Das trifft auf den vorliegenden in besonderem Maße zu. Ich hätte ihn auswalzen können. Aber dann hätte ich das Gefühl gehabt, mich des Betrugs schuldig zu machen – meinen Lesern und mir selbst gegenüber.
Georges Simenon
Epalinges, 27. Juni 1967
1
Es war die zweite Nacht. Er war so lange, wie es ging, wach geblieben, hatte die Augen offen gehalten. Durch die Ritzen der metallenen Fensterläden sickerte ein wenig Licht von den beiden Laternen herein, die die Straße jenseits der Rasenfläche erhellten.

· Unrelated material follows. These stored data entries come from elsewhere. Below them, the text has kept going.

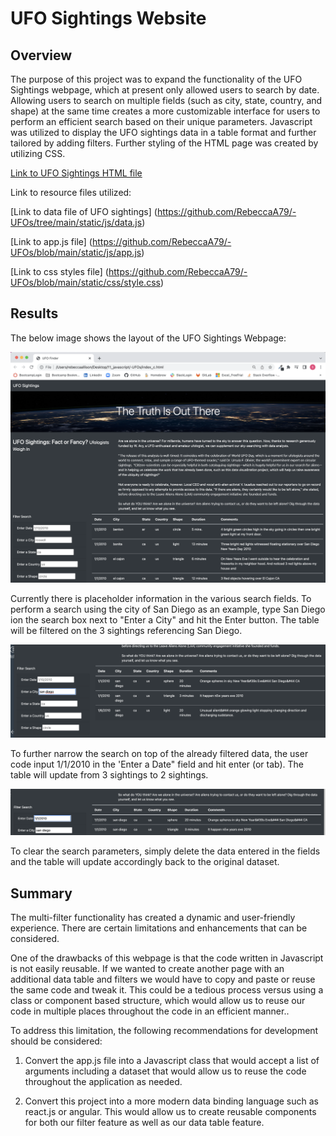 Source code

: # UFO Sightings Website

## Overview

The purpose of this project was to expand the functionality of the UFO Sightings webpage, which at present only allowed users to search by date. Allowing users to search on multiple fields (such as city, state, country, and shape) at the same time creates a more customizable interface for users to perform an efficient search based on their unique parameters. Javascript was utilized  to display the UFO sightings data in a table format and further tailored by adding filters. Further styling of the HTML page was created by utilizing CSS. 

[Link to UFO Sightings HTML file](https://github.com/RebeccaA79/-UFOs/blob/main/index_c.html)


  Link to resource files utilized:

  [Link to data file of UFO sightings] (https://github.com/RebeccaA79/-UFOs/tree/main/static/js/data.js)

  [Link to app.js file] (https://github.com/RebeccaA79/-UFOs/blob/main/static/js/app.js)

  [Link to css styles file] (https://github.com/RebeccaA79/-UFOs/blob/main/static/css/style.css)


## Results

The below image shows the layout of the UFO Sightings Webpage:

  ![UFO Sightings Webpage](https://github.com/RebeccaA79/-UFOs/blob/main/UFO%20Sightings%20HTML%20Webpage.png)


Currently there is placeholder information in the various search fields. To perform a search using the city of San Diego as an example, type San Diego ion the search box next to "Enter a City" and hit the Enter button. The table will be filtered on the 3 sightings referencing San Diego. 
  
  ![San Diego Search Results](https://github.com/RebeccaA79/-UFOs/blob/main/san_diego_search_results.png)

To further narrow the search on top of the already filtered data, the user code input 1/1/2010 in the 'Enter a Date" field and hit enter (or tab). The table will update from 3 sightings to 2 sightings. 

  ![San Diego Search Results plus data](https://github.com/RebeccaA79/-UFOs/blob/main/san_diego_%2B_1.1.2010_search_results.png)

To clear the search parameters, simply delete the data entered in the fields and the table will update accordingly back to the original dataset.


## Summary

The multi-filter functionality has created a dynamic and user-friendly experience. There are certain limitations and enhancements that can be considered.

One of the drawbacks of this webpage is that the code written in Javascript is not easily reusable. If we wanted to create another page with an additional data table and filters we would have to copy and paste or reuse the same code and tweak it. This could be a tedious process versus using a class or component based structure, which would allow us to reuse our code in multiple places throughout the code in an efficient manner.. 

To address this limitation, the following recommendations for development should be considered:

1. Convert the app.js file into a Javascript class that would accept a list of arguments including a dataset that would allow us to reuse the code throughout the application as needed.

2. Convert this project into a more modern data binding language such as react.js or angular. This would allow us to create reusable components for both our filter feature as well as our data table feature. 
  
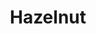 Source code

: ---
language: id
layout: product-item
title: Hazelnut
description: Description in &amp; Hazelnut
keyword: keyword in Hazelnut
image: /images/Hazelnut-1.jpg
sub-title: Hazelnut
article-1: Height &#58; 6" <br>Length &#58; 24" <br>Corner &#58; 6″ high x random<br>Panel &#58; 1″, 2″ & 4″ x random pieces <br>Color &#58; caramel to dark brown mixed with hint of beige and reds
title-right: Hazelnut
article-right: Hazelnut
title-2: Hazelnut
article-2: Hazelnut
article-3: Hazelnut
alt-slide1: Hazelnut
alt-slide2: Hazelnut
alt-slide3: Hazelnut
slide1: /images/Hazelnut-1.jpg
slide2: /images/Hazelnut-1.jpg
slide3: /images/Hazelnut-1.jpg
--- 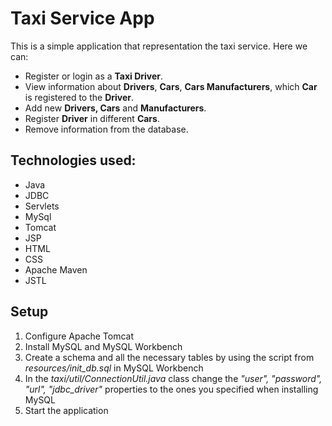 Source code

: # Taxi Service App
This is a simple application 
that representation the taxi service. 
Here we can: 
- Register or login as a **Taxi 
Driver**.
- View information 
about **Drivers**, **Cars**, 
**Cars Manufacturers**, which **Car** 
  is registered to 
  the **Driver**.
- Add new **Drivers, Cars** and 
**Manufacturers**.
- Register **Driver** in different **Cars**.
- Remove information from the database. 

## Technologies used:
- Java
- JDBC
- Servlets
- MySql
- Tomcat
- JSP
- HTML
- CSS
- Apache Maven
- JSTL

## Setup
1. Configure Apache Tomcat
2. Install MySQL and MySQL Workbench
3. Create a schema and all the necessary tables by using the script from *resources/init_db.sql* in MySQL Workbench
4. In the *taxi/util/ConnectionUtil.java* class change the *"user", "password", "url", "jdbc_driver"* properties to 
   the ones you specified when installing MySQL 
5. Start the application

Blanche schlief. Sie konnte sofort einschlafen, kaum lag sie im Bett. Es schien manchmal, als baute sie sich eine Höhle wie ein Tier. Sie drehte sich ein paarmal hin und her, versank in der Matratze und vergrub den Kopf im Kissen.
»Gute Nacht, Émile …«
Er beugte sich über sie und küsste sie auf die Wange, wobei seine Lippen eine Haarsträhne streiften.
»Gute Nacht, Blanche …«
Manchmal flüsterte er fünf oder zehn Minuten später, wie in einer jähen Anwandlung von Zärtlichkeit und Gewissensbissen:
»Schlaf gut …«
Selten antwortete sie ihm darauf, und bald hörte er ihr charakteristisches Atmen. Am Anfang ihrer Ehe hatte er sie geneckt:
»Weißt du eigentlich, dass du schnarchst?«
Sie hatte so besorgt und verstört ausgesehen, dass er schnell hinzugefügt hatte:
»Es ist kein richtiges Schnarchen … Mehr ein Summen, wie eine Biene, die im Sonnenschein umherfliegt.«
»Stört es dich nicht?«
»Ganz und gar nicht. Im Gegenteil.«
Das war nicht gelogen. Meistens half ihm ihr gleichmäßiges Summen beim Einschlafen, und er ertappte sich dabei, dass er im gleichen Rhythmus atmete.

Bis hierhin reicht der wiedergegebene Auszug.